◆ Prompt:
Going through the entries below, tally the lines that hold the word "universe" and state the result alone.

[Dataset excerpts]
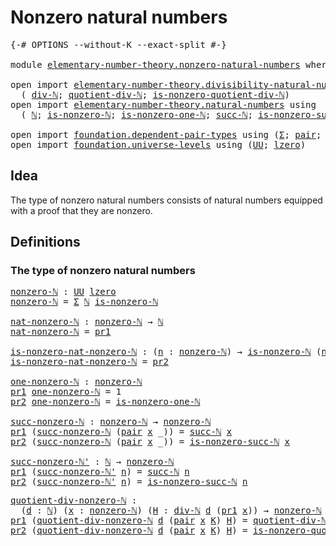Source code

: # Nonzero natural numbers

<pre class="Agda"><a id="36" class="Symbol">{-#</a> <a id="40" class="Keyword">OPTIONS</a> <a id="48" class="Pragma">--without-K</a> <a id="60" class="Pragma">--exact-split</a> <a id="74" class="Symbol">#-}</a>

<a id="79" class="Keyword">module</a> <a id="86" href="elementary-number-theory.nonzero-natural-numbers.html" class="Module">elementary-number-theory.nonzero-natural-numbers</a> <a id="135" class="Keyword">where</a>

<a id="142" class="Keyword">open</a> <a id="147" class="Keyword">import</a> <a id="154" href="elementary-number-theory.divisibility-natural-numbers.html" class="Module">elementary-number-theory.divisibility-natural-numbers</a> <a id="208" class="Keyword">using</a>
  <a id="216" class="Symbol">(</a> <a id="218" href="elementary-number-theory.divisibility-natural-numbers.html#1640" class="Function">div-ℕ</a><a id="223" class="Symbol">;</a> <a id="225" href="elementary-number-theory.divisibility-natural-numbers.html#1707" class="Function">quotient-div-ℕ</a><a id="239" class="Symbol">;</a> <a id="241" href="elementary-number-theory.divisibility-natural-numbers.html#8811" class="Function">is-nonzero-quotient-div-ℕ</a><a id="266" class="Symbol">)</a>
<a id="268" class="Keyword">open</a> <a id="273" class="Keyword">import</a> <a id="280" href="elementary-number-theory.natural-numbers.html" class="Module">elementary-number-theory.natural-numbers</a> <a id="321" class="Keyword">using</a>
  <a id="329" class="Symbol">(</a> <a id="331" href="elementary-number-theory.natural-numbers.html#1444" class="Datatype">ℕ</a><a id="332" class="Symbol">;</a> <a id="334" href="elementary-number-theory.natural-numbers.html#1926" class="Function">is-nonzero-ℕ</a><a id="346" class="Symbol">;</a> <a id="348" href="elementary-number-theory.natural-numbers.html#3578" class="Function">is-nonzero-one-ℕ</a><a id="364" class="Symbol">;</a> <a id="366" href="elementary-number-theory.natural-numbers.html#1478" class="InductiveConstructor">succ-ℕ</a><a id="372" class="Symbol">;</a> <a id="374" href="elementary-number-theory.natural-numbers.html#3025" class="Function">is-nonzero-succ-ℕ</a><a id="391" class="Symbol">)</a>

<a id="394" class="Keyword">open</a> <a id="399" class="Keyword">import</a> <a id="406" href="foundation.dependent-pair-types.html" class="Module">foundation.dependent-pair-types</a> <a id="438" class="Keyword">using</a> <a id="444" class="Symbol">(</a><a id="445" href="foundation-core.dependent-pair-types.html#502" class="Record">Σ</a><a id="446" class="Symbol">;</a> <a id="448" href="foundation-core.dependent-pair-types.html#575" class="InductiveConstructor">pair</a><a id="452" class="Symbol">;</a> <a id="454" href="foundation-core.dependent-pair-types.html#592" class="Field">pr1</a><a id="457" class="Symbol">;</a> <a id="459" href="foundation-core.dependent-pair-types.html#604" class="Field">pr2</a><a id="462" class="Symbol">)</a>
<a id="464" class="Keyword">open</a> <a id="469" class="Keyword">import</a> <a id="476" href="foundation.universe-levels.html" class="Module">foundation.universe-levels</a> <a id="503" class="Keyword">using</a> <a id="509" class="Symbol">(</a><a id="510" href="foundation-core.universe-levels.html#222" class="Primitive">UU</a><a id="512" class="Symbol">;</a> <a id="514" href="Agda.Primitive.html#764" class="Primitive">lzero</a><a id="519" class="Symbol">)</a>
</pre>
## Idea

The type of nonzero natural numbers consists of natural numbers equipped with a proof that they are nonzero.

## Definitions

### The type of nonzero natural numbers

<pre class="Agda"><a id="nonzero-ℕ"></a><a id="710" href="elementary-number-theory.nonzero-natural-numbers.html#710" class="Function">nonzero-ℕ</a> <a id="720" class="Symbol">:</a> <a id="722" href="foundation-core.universe-levels.html#222" class="Primitive">UU</a> <a id="725" href="Agda.Primitive.html#764" class="Primitive">lzero</a>
<a id="731" href="elementary-number-theory.nonzero-natural-numbers.html#710" class="Function">nonzero-ℕ</a> <a id="741" class="Symbol">=</a> <a id="743" href="foundation-core.dependent-pair-types.html#502" class="Record">Σ</a> <a id="745" href="elementary-number-theory.natural-numbers.html#1444" class="Datatype">ℕ</a> <a id="747" href="elementary-number-theory.natural-numbers.html#1926" class="Function">is-nonzero-ℕ</a>

<a id="nat-nonzero-ℕ"></a><a id="761" href="elementary-number-theory.nonzero-natural-numbers.html#761" class="Function">nat-nonzero-ℕ</a> <a id="775" class="Symbol">:</a> <a id="777" href="elementary-number-theory.nonzero-natural-numbers.html#710" class="Function">nonzero-ℕ</a> <a id="787" class="Symbol">→</a> <a id="789" href="elementary-number-theory.natural-numbers.html#1444" class="Datatype">ℕ</a>
<a id="791" href="elementary-number-theory.nonzero-natural-numbers.html#761" class="Function">nat-nonzero-ℕ</a> <a id="805" class="Symbol">=</a> <a id="807" href="foundation-core.dependent-pair-types.html#592" class="Field">pr1</a>

<a id="is-nonzero-nat-nonzero-ℕ"></a><a id="812" href="elementary-number-theory.nonzero-natural-numbers.html#812" class="Function">is-nonzero-nat-nonzero-ℕ</a> <a id="837" class="Symbol">:</a> <a id="839" class="Symbol">(</a><a id="840" href="elementary-number-theory.nonzero-natural-numbers.html#840" class="Bound">n</a> <a id="842" class="Symbol">:</a> <a id="844" href="elementary-number-theory.nonzero-natural-numbers.html#710" class="Function">nonzero-ℕ</a><a id="853" class="Symbol">)</a> <a id="855" class="Symbol">→</a> <a id="857" href="elementary-number-theory.natural-numbers.html#1926" class="Function">is-nonzero-ℕ</a> <a id="870" class="Symbol">(</a><a id="871" href="elementary-number-theory.nonzero-natural-numbers.html#761" class="Function">nat-nonzero-ℕ</a> <a id="885" href="elementary-number-theory.nonzero-natural-numbers.html#840" class="Bound">n</a><a id="886" class="Symbol">)</a>
<a id="888" href="elementary-number-theory.nonzero-natural-numbers.html#812" class="Function">is-nonzero-nat-nonzero-ℕ</a> <a id="913" class="Symbol">=</a> <a id="915" href="foundation-core.dependent-pair-types.html#604" class="Field">pr2</a>

<a id="one-nonzero-ℕ"></a><a id="920" href="elementary-number-theory.nonzero-natural-numbers.html#920" class="Function">one-nonzero-ℕ</a> <a id="934" class="Symbol">:</a> <a id="936" href="elementary-number-theory.nonzero-natural-numbers.html#710" class="Function">nonzero-ℕ</a>
<a id="946" href="foundation-core.dependent-pair-types.html#592" class="Field">pr1</a> <a id="950" href="elementary-number-theory.nonzero-natural-numbers.html#920" class="Function">one-nonzero-ℕ</a> <a id="964" class="Symbol">=</a> <a id="966" class="Number">1</a>
<a id="968" href="foundation-core.dependent-pair-types.html#604" class="Field">pr2</a> <a id="972" href="elementary-number-theory.nonzero-natural-numbers.html#920" class="Function">one-nonzero-ℕ</a> <a id="986" class="Symbol">=</a> <a id="988" href="elementary-number-theory.natural-numbers.html#3578" class="Function">is-nonzero-one-ℕ</a>

<a id="succ-nonzero-ℕ"></a><a id="1006" href="elementary-number-theory.nonzero-natural-numbers.html#1006" class="Function">succ-nonzero-ℕ</a> <a id="1021" class="Symbol">:</a> <a id="1023" href="elementary-number-theory.nonzero-natural-numbers.html#710" class="Function">nonzero-ℕ</a> <a id="1033" class="Symbol">→</a> <a id="1035" href="elementary-number-theory.nonzero-natural-numbers.html#710" class="Function">nonzero-ℕ</a>
<a id="1045" href="foundation-core.dependent-pair-types.html#592" class="Field">pr1</a> <a id="1049" class="Symbol">(</a><a id="1050" href="elementary-number-theory.nonzero-natural-numbers.html#1006" class="Function">succ-nonzero-ℕ</a> <a id="1065" class="Symbol">(</a><a id="1066" href="foundation-core.dependent-pair-types.html#575" class="InductiveConstructor">pair</a> <a id="1071" href="elementary-number-theory.nonzero-natural-numbers.html#1071" class="Bound">x</a> <a id="1073" class="Symbol">_))</a> <a id="1077" class="Symbol">=</a> <a id="1079" href="elementary-number-theory.natural-numbers.html#1478" class="InductiveConstructor">succ-ℕ</a> <a id="1086" href="elementary-number-theory.nonzero-natural-numbers.html#1071" class="Bound">x</a>
<a id="1088" href="foundation-core.dependent-pair-types.html#604" class="Field">pr2</a> <a id="1092" class="Symbol">(</a><a id="1093" href="elementary-number-theory.nonzero-natural-numbers.html#1006" class="Function">succ-nonzero-ℕ</a> <a id="1108" class="Symbol">(</a><a id="1109" href="foundation-core.dependent-pair-types.html#575" class="InductiveConstructor">pair</a> <a id="1114" href="elementary-number-theory.nonzero-natural-numbers.html#1114" class="Bound">x</a> <a id="1116" class="Symbol">_))</a> <a id="1120" class="Symbol">=</a> <a id="1122" href="elementary-number-theory.natural-numbers.html#3025" class="Function">is-nonzero-succ-ℕ</a> <a id="1140" href="elementary-number-theory.nonzero-natural-numbers.html#1114" class="Bound">x</a>

<a id="succ-nonzero-ℕ&#39;"></a><a id="1143" href="elementary-number-theory.nonzero-natural-numbers.html#1143" class="Function">succ-nonzero-ℕ&#39;</a> <a id="1159" class="Symbol">:</a> <a id="1161" href="elementary-number-theory.natural-numbers.html#1444" class="Datatype">ℕ</a> <a id="1163" class="Symbol">→</a> <a id="1165" href="elementary-number-theory.nonzero-natural-numbers.html#710" class="Function">nonzero-ℕ</a>
<a id="1175" href="foundation-core.dependent-pair-types.html#592" class="Field">pr1</a> <a id="1179" class="Symbol">(</a><a id="1180" href="elementary-number-theory.nonzero-natural-numbers.html#1143" class="Function">succ-nonzero-ℕ&#39;</a> <a id="1196" href="elementary-number-theory.nonzero-natural-numbers.html#1196" class="Bound">n</a><a id="1197" class="Symbol">)</a> <a id="1199" class="Symbol">=</a> <a id="1201" href="elementary-number-theory.natural-numbers.html#1478" class="InductiveConstructor">succ-ℕ</a> <a id="1208" href="elementary-number-theory.nonzero-natural-numbers.html#1196" class="Bound">n</a>
<a id="1210" href="foundation-core.dependent-pair-types.html#604" class="Field">pr2</a> <a id="1214" class="Symbol">(</a><a id="1215" href="elementary-number-theory.nonzero-natural-numbers.html#1143" class="Function">succ-nonzero-ℕ&#39;</a> <a id="1231" href="elementary-number-theory.nonzero-natural-numbers.html#1231" class="Bound">n</a><a id="1232" class="Symbol">)</a> <a id="1234" class="Symbol">=</a> <a id="1236" href="elementary-number-theory.natural-numbers.html#3025" class="Function">is-nonzero-succ-ℕ</a> <a id="1254" href="elementary-number-theory.nonzero-natural-numbers.html#1231" class="Bound">n</a>
</pre>
<pre class="Agda"><a id="quotient-div-nonzero-ℕ"></a><a id="1269" href="elementary-number-theory.nonzero-natural-numbers.html#1269" class="Function">quotient-div-nonzero-ℕ</a> <a id="1292" class="Symbol">:</a>
  <a id="1296" class="Symbol">(</a><a id="1297" href="elementary-number-theory.nonzero-natural-numbers.html#1297" class="Bound">d</a> <a id="1299" class="Symbol">:</a> <a id="1301" href="elementary-number-theory.natural-numbers.html#1444" class="Datatype">ℕ</a><a id="1302" class="Symbol">)</a> <a id="1304" class="Symbol">(</a><a id="1305" href="elementary-number-theory.nonzero-natural-numbers.html#1305" class="Bound">x</a> <a id="1307" class="Symbol">:</a> <a id="1309" href="elementary-number-theory.nonzero-natural-numbers.html#710" class="Function">nonzero-ℕ</a><a id="1318" class="Symbol">)</a> <a id="1320" class="Symbol">(</a><a id="1321" href="elementary-number-theory.nonzero-natural-numbers.html#1321" class="Bound">H</a> <a id="1323" class="Symbol">:</a> <a id="1325" href="elementary-number-theory.divisibility-natural-numbers.html#1640" class="Function">div-ℕ</a> <a id="1331" href="elementary-number-theory.nonzero-natural-numbers.html#1297" class="Bound">d</a> <a id="1333" class="Symbol">(</a><a id="1334" href="foundation-core.dependent-pair-types.html#592" class="Field">pr1</a> <a id="1338" href="elementary-number-theory.nonzero-natural-numbers.html#1305" class="Bound">x</a><a id="1339" class="Symbol">))</a> <a id="1342" class="Symbol">→</a> <a id="1344" href="elementary-number-theory.nonzero-natural-numbers.html#710" class="Function">nonzero-ℕ</a>
<a id="1354" href="foundation-core.dependent-pair-types.html#592" class="Field">pr1</a> <a id="1358" class="Symbol">(</a><a id="1359" href="elementary-number-theory.nonzero-natural-numbers.html#1269" class="Function">quotient-div-nonzero-ℕ</a> <a id="1382" href="elementary-number-theory.nonzero-natural-numbers.html#1382" class="Bound">d</a> <a id="1384" class="Symbol">(</a><a id="1385" href="foundation-core.dependent-pair-types.html#575" class="InductiveConstructor">pair</a> <a id="1390" href="elementary-number-theory.nonzero-natural-numbers.html#1390" class="Bound">x</a> <a id="1392" href="elementary-number-theory.nonzero-natural-numbers.html#1392" class="Bound">K</a><a id="1393" class="Symbol">)</a> <a id="1395" href="elementary-number-theory.nonzero-natural-numbers.html#1395" class="Bound">H</a><a id="1396" class="Symbol">)</a> <a id="1398" class="Symbol">=</a> <a id="1400" href="elementary-number-theory.divisibility-natural-numbers.html#1707" class="Function">quotient-div-ℕ</a> <a id="1415" href="elementary-number-theory.nonzero-natural-numbers.html#1382" class="Bound">d</a> <a id="1417" href="elementary-number-theory.nonzero-natural-numbers.html#1390" class="Bound">x</a> <a id="1419" href="elementary-number-theory.nonzero-natural-numbers.html#1395" class="Bound">H</a>
<a id="1421" href="foundation-core.dependent-pair-types.html#604" class="Field">pr2</a> <a id="1425" class="Symbol">(</a><a id="1426" href="elementary-number-theory.nonzero-natural-numbers.html#1269" class="Function">quotient-div-nonzero-ℕ</a> <a id="1449" href="elementary-number-theory.nonzero-natural-numbers.html#1449" class="Bound">d</a> <a id="1451" class="Symbol">(</a><a id="1452" href="foundation-core.dependent-pair-types.html#575" class="InductiveConstructor">pair</a> <a id="1457" href="elementary-number-theory.nonzero-natural-numbers.html#1457" class="Bound">x</a> <a id="1459" href="elementary-number-theory.nonzero-natural-numbers.html#1459" class="Bound">K</a><a id="1460" class="Symbol">)</a> <a id="1462" href="elementary-number-theory.nonzero-natural-numbers.html#1462" class="Bound">H</a><a id="1463" class="Symbol">)</a> <a id="1465" class="Symbol">=</a> <a id="1467" href="elementary-number-theory.divisibility-natural-numbers.html#8811" class="Function">is-nonzero-quotient-div-ℕ</a> <a id="1493" href="elementary-number-theory.nonzero-natural-numbers.html#1462" class="Bound">H</a> <a id="1495" href="elementary-number-theory.nonzero-natural-numbers.html#1459" class="Bound">K</a>
</pre>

◆ Written solution:
2